• Records drawn from a dataset:

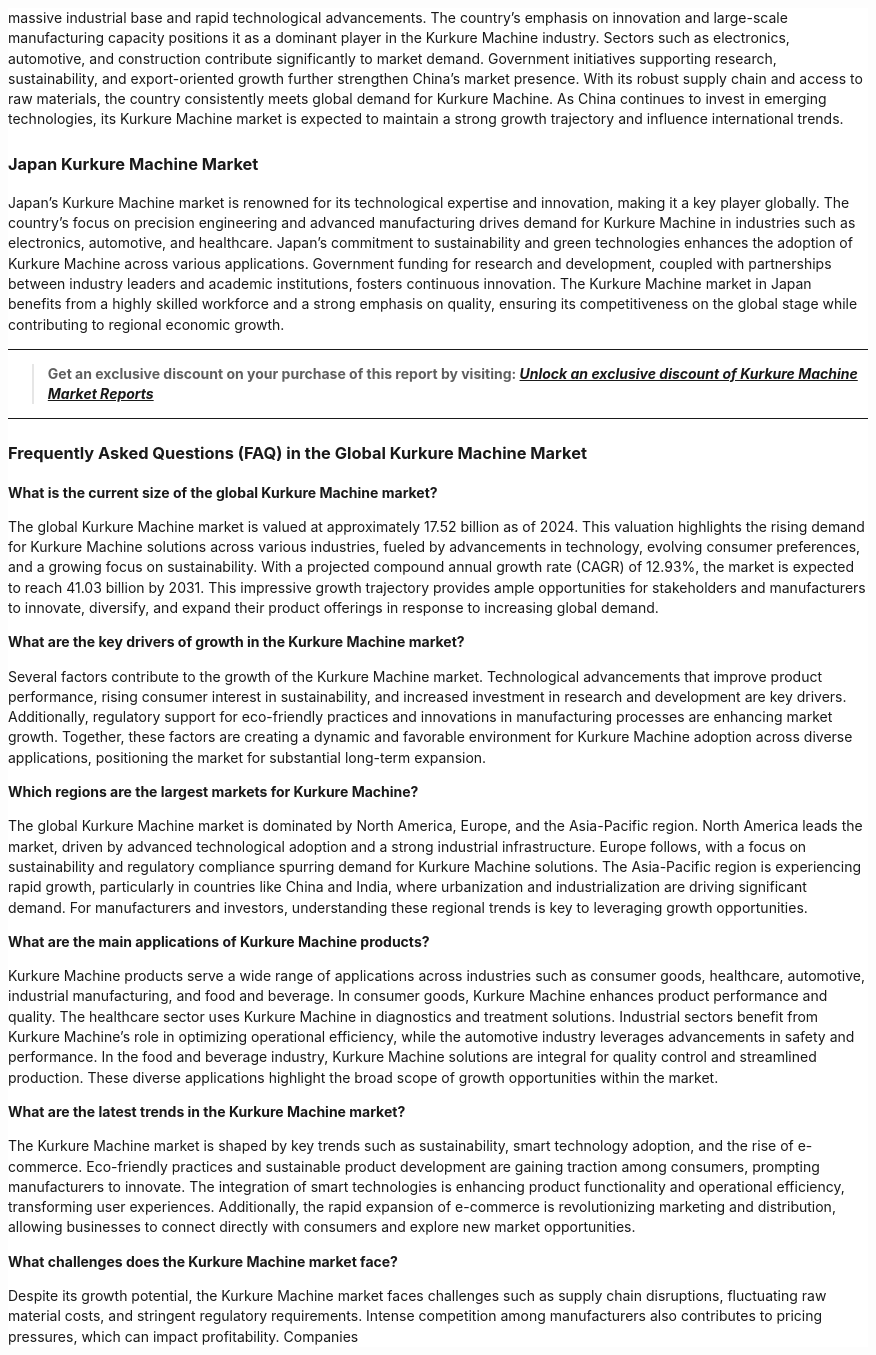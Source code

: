 massive industrial base and rapid technological advancements. The country&rsquo;s emphasis on innovation and large-scale manufacturing capacity positions it as a dominant player in the Kurkure Machine industry. Sectors such as electronics, automotive, and construction contribute significantly to market demand. Government initiatives supporting research, sustainability, and export-oriented growth further strengthen China&rsquo;s market presence. With its robust supply chain and access to raw materials, the country consistently meets global demand for Kurkure Machine. As China continues to invest in emerging technologies, its Kurkure Machine market is expected to maintain a strong growth trajectory and influence international trends.</p><h3>Japan Kurkure Machine Market</h3><p>Japan&rsquo;s Kurkure Machine market is renowned for its technological expertise and innovation, making it a key player globally. The country&rsquo;s focus on precision engineering and advanced manufacturing drives demand for Kurkure Machine in industries such as electronics, automotive, and healthcare. Japan&rsquo;s commitment to sustainability and green technologies enhances the adoption of Kurkure Machine across various applications. Government funding for research and development, coupled with partnerships between industry leaders and academic institutions, fosters continuous innovation. The Kurkure Machine market in Japan benefits from a highly skilled workforce and a strong emphasis on quality, ensuring its competitiveness on the global stage while contributing to regional economic growth.</p><hr /><blockquote><p><strong>Get an exclusive discount on your purchase of this report by visiting: <em><a href="://marketresearchpulse.com/ask-for-discount/28565?utm_source=Github&amp;utm_medium=021">Unlock an exclusive discount of Kurkure Machine Market Reports</a></em>&nbsp;</strong></p></blockquote><hr /><h3>Frequently Asked Questions (FAQ) in the Global Kurkure Machine Market</h3><p><strong>What is the current size of the global Kurkure Machine market?</strong></p><p>The global Kurkure Machine market is valued at approximately 17.52 billion as of 2024. This valuation highlights the rising demand for Kurkure Machine solutions across various industries, fueled by advancements in technology, evolving consumer preferences, and a growing focus on sustainability. With a projected compound annual growth rate (CAGR) of 12.93%, the market is expected to reach 41.03 billion by 2031. This impressive growth trajectory provides ample opportunities for stakeholders and manufacturers to innovate, diversify, and expand their product offerings in response to increasing global demand.</p><p><strong>What are the key drivers of growth in the Kurkure Machine market?</strong></p><p>Several factors contribute to the growth of the Kurkure Machine market. Technological advancements that improve product performance, rising consumer interest in sustainability, and increased investment in research and development are key drivers. Additionally, regulatory support for eco-friendly practices and innovations in manufacturing processes are enhancing market growth. Together, these factors are creating a dynamic and favorable environment for Kurkure Machine adoption across diverse applications, positioning the market for substantial long-term expansion.</p><p><strong>Which regions are the largest markets for Kurkure Machine?</strong></p><p>The global Kurkure Machine market is dominated by North America, Europe, and the Asia-Pacific region. North America leads the market, driven by advanced technological adoption and a strong industrial infrastructure. Europe follows, with a focus on sustainability and regulatory compliance spurring demand for Kurkure Machine solutions. The Asia-Pacific region is experiencing rapid growth, particularly in countries like China and India, where urbanization and industrialization are driving significant demand. For manufacturers and investors, understanding these regional trends is key to leveraging growth opportunities.</p><p><strong>What are the main applications of Kurkure Machine products?</strong></p><p>Kurkure Machine products serve a wide range of applications across industries such as consumer goods, healthcare, automotive, industrial manufacturing, and food and beverage. In consumer goods, Kurkure Machine enhances product performance and quality. The healthcare sector uses Kurkure Machine in diagnostics and treatment solutions. Industrial sectors benefit from Kurkure Machine&rsquo;s role in optimizing operational efficiency, while the automotive industry leverages advancements in safety and performance. In the food and beverage industry, Kurkure Machine solutions are integral for quality control and streamlined production. These diverse applications highlight the broad scope of growth opportunities within the market.</p><p><strong>What are the latest trends in the Kurkure Machine market?</strong></p><p>The Kurkure Machine market is shaped by key trends such as sustainability, smart technology adoption, and the rise of e-commerce. Eco-friendly practices and sustainable product development are gaining traction among consumers, prompting manufacturers to innovate. The integration of smart technologies is enhancing product functionality and operational efficiency, transforming user experiences. Additionally, the rapid expansion of e-commerce is revolutionizing marketing and distribution, allowing businesses to connect directly with consumers and explore new market opportunities.</p><p><strong>What challenges does the Kurkure Machine market face?</strong></p><p>Despite its growth potential, the Kurkure Machine market faces challenges such as supply chain disruptions, fluctuating raw material costs, and stringent regulatory requirements. Intense competition among manufacturers also contributes to pricing pressures, which can impact profitability. Companies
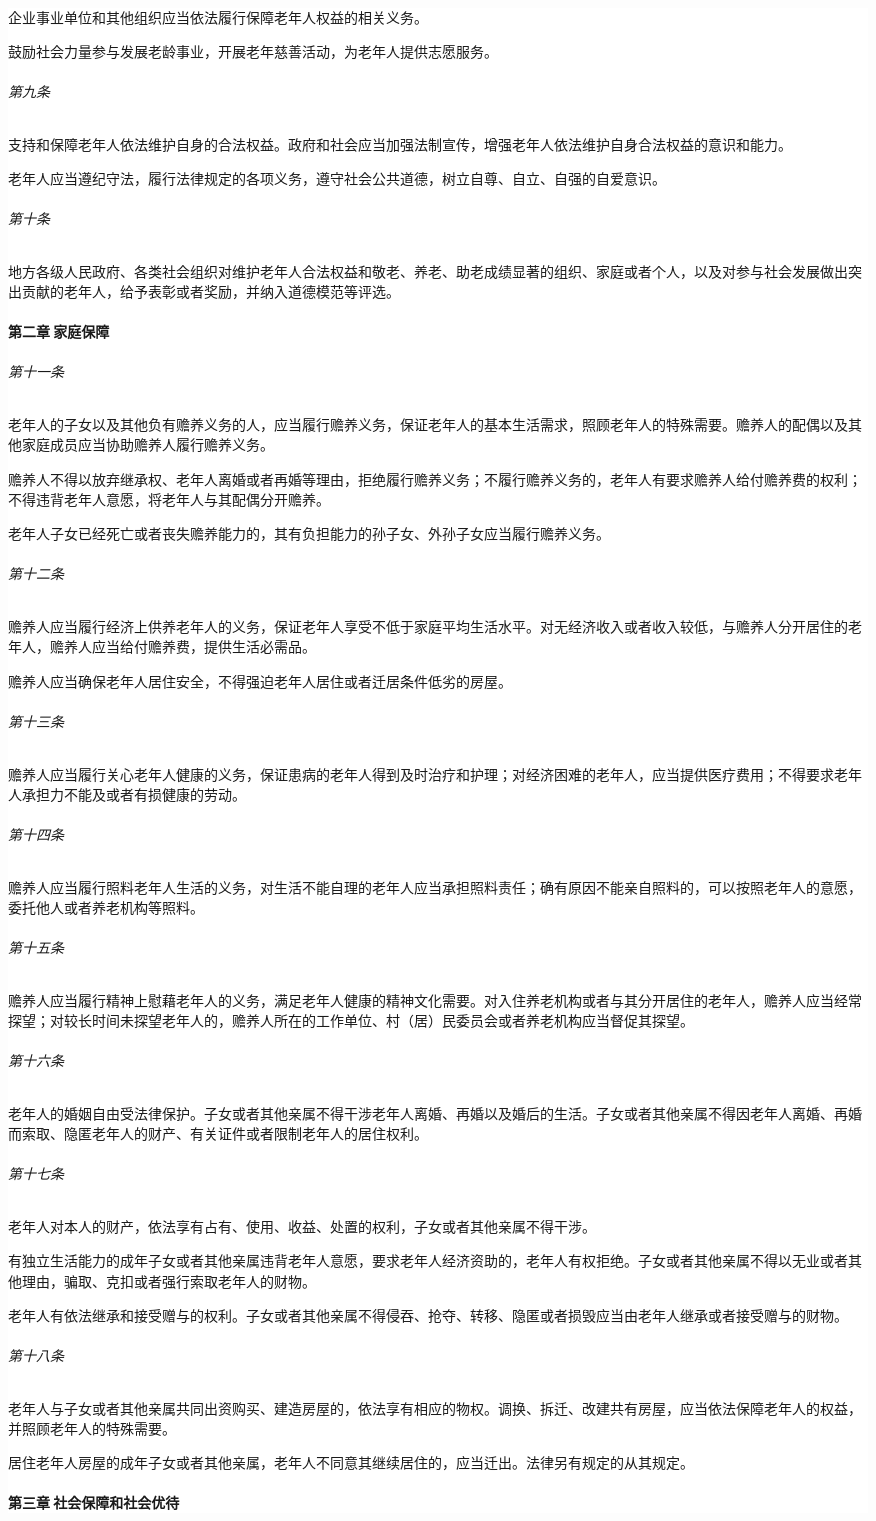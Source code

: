 企业事业单位和其他组织应当依法履行保障老年人权益的相关义务。

鼓励社会力量参与发展老龄事业，开展老年慈善活动，为老年人提供志愿服务。

###### 第九条

支持和保障老年人依法维护自身的合法权益。政府和社会应当加强法制宣传，增强老年人依法维护自身合法权益的意识和能力。

老年人应当遵纪守法，履行法律规定的各项义务，遵守社会公共道德，树立自尊、自立、自强的自爱意识。

###### 第十条

地方各级人民政府、各类社会组织对维护老年人合法权益和敬老、养老、助老成绩显著的组织、家庭或者个人，以及对参与社会发展做出突出贡献的老年人，给予表彰或者奖励，并纳入道德模范等评选。

#### 第二章 家庭保障

###### 第十一条

老年人的子女以及其他负有赡养义务的人，应当履行赡养义务，保证老年人的基本生活需求，照顾老年人的特殊需要。赡养人的配偶以及其他家庭成员应当协助赡养人履行赡养义务。

赡养人不得以放弃继承权、老年人离婚或者再婚等理由，拒绝履行赡养义务；不履行赡养义务的，老年人有要求赡养人给付赡养费的权利；不得违背老年人意愿，将老年人与其配偶分开赡养。

老年人子女已经死亡或者丧失赡养能力的，其有负担能力的孙子女、外孙子女应当履行赡养义务。

###### 第十二条

赡养人应当履行经济上供养老年人的义务，保证老年人享受不低于家庭平均生活水平。对无经济收入或者收入较低，与赡养人分开居住的老年人，赡养人应当给付赡养费，提供生活必需品。

赡养人应当确保老年人居住安全，不得强迫老年人居住或者迁居条件低劣的房屋。

###### 第十三条

赡养人应当履行关心老年人健康的义务，保证患病的老年人得到及时治疗和护理；对经济困难的老年人，应当提供医疗费用；不得要求老年人承担力不能及或者有损健康的劳动。

###### 第十四条

赡养人应当履行照料老年人生活的义务，对生活不能自理的老年人应当承担照料责任；确有原因不能亲自照料的，可以按照老年人的意愿，委托他人或者养老机构等照料。

###### 第十五条

赡养人应当履行精神上慰藉老年人的义务，满足老年人健康的精神文化需要。对入住养老机构或者与其分开居住的老年人，赡养人应当经常探望；对较长时间未探望老年人的，赡养人所在的工作单位、村（居）民委员会或者养老机构应当督促其探望。

###### 第十六条

老年人的婚姻自由受法律保护。子女或者其他亲属不得干涉老年人离婚、再婚以及婚后的生活。子女或者其他亲属不得因老年人离婚、再婚而索取、隐匿老年人的财产、有关证件或者限制老年人的居住权利。

###### 第十七条

老年人对本人的财产，依法享有占有、使用、收益、处置的权利，子女或者其他亲属不得干涉。

有独立生活能力的成年子女或者其他亲属违背老年人意愿，要求老年人经济资助的，老年人有权拒绝。子女或者其他亲属不得以无业或者其他理由，骗取、克扣或者强行索取老年人的财物。

老年人有依法继承和接受赠与的权利。子女或者其他亲属不得侵吞、抢夺、转移、隐匿或者损毁应当由老年人继承或者接受赠与的财物。

###### 第十八条

老年人与子女或者其他亲属共同出资购买、建造房屋的，依法享有相应的物权。调换、拆迁、改建共有房屋，应当依法保障老年人的权益，并照顾老年人的特殊需要。

居住老年人房屋的成年子女或者其他亲属，老年人不同意其继续居住的，应当迁出。法律另有规定的从其规定。

#### 第三章 社会保障和社会优待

• PROBLEM DESCRIPTION: With the pictures left out, output all the entries exactly.

• ANSWER BELOW:
Source code

: massive industrial base and rapid technological advancements. The country&rsquo;s emphasis on innovation and large-scale manufacturing capacity positions it as a dominant player in the Kurkure Machine industry. Sectors such as electronics, automotive, and construction contribute significantly to market demand. Government initiatives supporting research, sustainability, and export-oriented growth further strengthen China&rsquo;s market presence. With its robust supply chain and access to raw materials, the country consistently meets global demand for Kurkure Machine. As China continues to invest in emerging technologies, its Kurkure Machine market is expected to maintain a strong growth trajectory and influence international trends.</p><h3>Japan Kurkure Machine Market</h3><p>Japan&rsquo;s Kurkure Machine market is renowned for its technological expertise and innovation, making it a key player globally. The country&rsquo;s focus on precision engineering and advanced manufacturing drives demand for Kurkure Machine in industries such as electronics, automotive, and healthcare. Japan&rsquo;s commitment to sustainability and green technologies enhances the adoption of Kurkure Machine across various applications. Government funding for research and development, coupled with partnerships between industry leaders and academic institutions, fosters continuous innovation. The Kurkure Machine market in Japan benefits from a highly skilled workforce and a strong emphasis on quality, ensuring its competitiveness on the global stage while contributing to regional economic growth.</p><hr /><blockquote><p><strong>Get an exclusive discount on your purchase of this report by visiting: <em><a href="://marketresearchpulse.com/ask-for-discount/28565?utm_source=Github&amp;utm_medium=021">Unlock an exclusive discount of Kurkure Machine Market Reports</a></em>&nbsp;</strong></p></blockquote><hr /><h3>Frequently Asked Questions (FAQ) in the Global Kurkure Machine Market</h3><p><strong>What is the current size of the global Kurkure Machine market?</strong></p><p>The global Kurkure Machine market is valued at approximately 17.52 billion as of 2024. This valuation highlights the rising demand for Kurkure Machine solutions across various industries, fueled by advancements in technology, evolving consumer preferences, and a growing focus on sustainability. With a projected compound annual growth rate (CAGR) of 12.93%, the market is expected to reach 41.03 billion by 2031. This impressive growth trajectory provides ample opportunities for stakeholders and manufacturers to innovate, diversify, and expand their product offerings in response to increasing global demand.</p><p><strong>What are the key drivers of growth in the Kurkure Machine market?</strong></p><p>Several factors contribute to the growth of the Kurkure Machine market. Technological advancements that improve product performance, rising consumer interest in sustainability, and increased investment in research and development are key drivers. Additionally, regulatory support for eco-friendly practices and innovations in manufacturing processes are enhancing market growth. Together, these factors are creating a dynamic and favorable environment for Kurkure Machine adoption across diverse applications, positioning the market for substantial long-term expansion.</p><p><strong>Which regions are the largest markets for Kurkure Machine?</strong></p><p>The global Kurkure Machine market is dominated by North America, Europe, and the Asia-Pacific region. North America leads the market, driven by advanced technological adoption and a strong industrial infrastructure. Europe follows, with a focus on sustainability and regulatory compliance spurring demand for Kurkure Machine solutions. The Asia-Pacific region is experiencing rapid growth, particularly in countries like China and India, where urbanization and industrialization are driving significant demand. For manufacturers and investors, understanding these regional trends is key to leveraging growth opportunities.</p><p><strong>What are the main applications of Kurkure Machine products?</strong></p><p>Kurkure Machine products serve a wide range of applications across industries such as consumer goods, healthcare, automotive, industrial manufacturing, and food and beverage. In consumer goods, Kurkure Machine enhances product performance and quality. The healthcare sector uses Kurkure Machine in diagnostics and treatment solutions. Industrial sectors benefit from Kurkure Machine&rsquo;s role in optimizing operational efficiency, while the automotive industry leverages advancements in safety and performance. In the food and beverage industry, Kurkure Machine solutions are integral for quality control and streamlined production. These diverse applications highlight the broad scope of growth opportunities within the market.</p><p><strong>What are the latest trends in the Kurkure Machine market?</strong></p><p>The Kurkure Machine market is shaped by key trends such as sustainability, smart technology adoption, and the rise of e-commerce. Eco-friendly practices and sustainable product development are gaining traction among consumers, prompting manufacturers to innovate. The integration of smart technologies is enhancing product functionality and operational efficiency, transforming user experiences. Additionally, the rapid expansion of e-commerce is revolutionizing marketing and distribution, allowing businesses to connect directly with consumers and explore new market opportunities.</p><p><strong>What challenges does the Kurkure Machine market face?</strong></p><p>Despite its growth potential, the Kurkure Machine market faces challenges such as supply chain disruptions, fluctuating raw material costs, and stringent regulatory requirements. Intense competition among manufacturers also contributes to pricing pressures, which can impact profitability. Companies
Source code

: 企业事业单位和其他组织应当依法履行保障老年人权益的相关义务。

鼓励社会力量参与发展老龄事业，开展老年慈善活动，为老年人提供志愿服务。

###### 第九条

支持和保障老年人依法维护自身的合法权益。政府和社会应当加强法制宣传，增强老年人依法维护自身合法权益的意识和能力。

老年人应当遵纪守法，履行法律规定的各项义务，遵守社会公共道德，树立自尊、自立、自强的自爱意识。

###### 第十条

地方各级人民政府、各类社会组织对维护老年人合法权益和敬老、养老、助老成绩显著的组织、家庭或者个人，以及对参与社会发展做出突出贡献的老年人，给予表彰或者奖励，并纳入道德模范等评选。

#### 第二章 家庭保障

###### 第十一条

老年人的子女以及其他负有赡养义务的人，应当履行赡养义务，保证老年人的基本生活需求，照顾老年人的特殊需要。赡养人的配偶以及其他家庭成员应当协助赡养人履行赡养义务。

赡养人不得以放弃继承权、老年人离婚或者再婚等理由，拒绝履行赡养义务；不履行赡养义务的，老年人有要求赡养人给付赡养费的权利；不得违背老年人意愿，将老年人与其配偶分开赡养。

老年人子女已经死亡或者丧失赡养能力的，其有负担能力的孙子女、外孙子女应当履行赡养义务。

###### 第十二条

赡养人应当履行经济上供养老年人的义务，保证老年人享受不低于家庭平均生活水平。对无经济收入或者收入较低，与赡养人分开居住的老年人，赡养人应当给付赡养费，提供生活必需品。

赡养人应当确保老年人居住安全，不得强迫老年人居住或者迁居条件低劣的房屋。

###### 第十三条

赡养人应当履行关心老年人健康的义务，保证患病的老年人得到及时治疗和护理；对经济困难的老年人，应当提供医疗费用；不得要求老年人承担力不能及或者有损健康的劳动。

###### 第十四条

赡养人应当履行照料老年人生活的义务，对生活不能自理的老年人应当承担照料责任；确有原因不能亲自照料的，可以按照老年人的意愿，委托他人或者养老机构等照料。

###### 第十五条

赡养人应当履行精神上慰藉老年人的义务，满足老年人健康的精神文化需要。对入住养老机构或者与其分开居住的老年人，赡养人应当经常探望；对较长时间未探望老年人的，赡养人所在的工作单位、村（居）民委员会或者养老机构应当督促其探望。

###### 第十六条

老年人的婚姻自由受法律保护。子女或者其他亲属不得干涉老年人离婚、再婚以及婚后的生活。子女或者其他亲属不得因老年人离婚、再婚而索取、隐匿老年人的财产、有关证件或者限制老年人的居住权利。

###### 第十七条

老年人对本人的财产，依法享有占有、使用、收益、处置的权利，子女或者其他亲属不得干涉。

有独立生活能力的成年子女或者其他亲属违背老年人意愿，要求老年人经济资助的，老年人有权拒绝。子女或者其他亲属不得以无业或者其他理由，骗取、克扣或者强行索取老年人的财物。

老年人有依法继承和接受赠与的权利。子女或者其他亲属不得侵吞、抢夺、转移、隐匿或者损毁应当由老年人继承或者接受赠与的财物。

###### 第十八条

老年人与子女或者其他亲属共同出资购买、建造房屋的，依法享有相应的物权。调换、拆迁、改建共有房屋，应当依法保障老年人的权益，并照顾老年人的特殊需要。

居住老年人房屋的成年子女或者其他亲属，老年人不同意其继续居住的，应当迁出。法律另有规定的从其规定。

#### 第三章 社会保障和社会优待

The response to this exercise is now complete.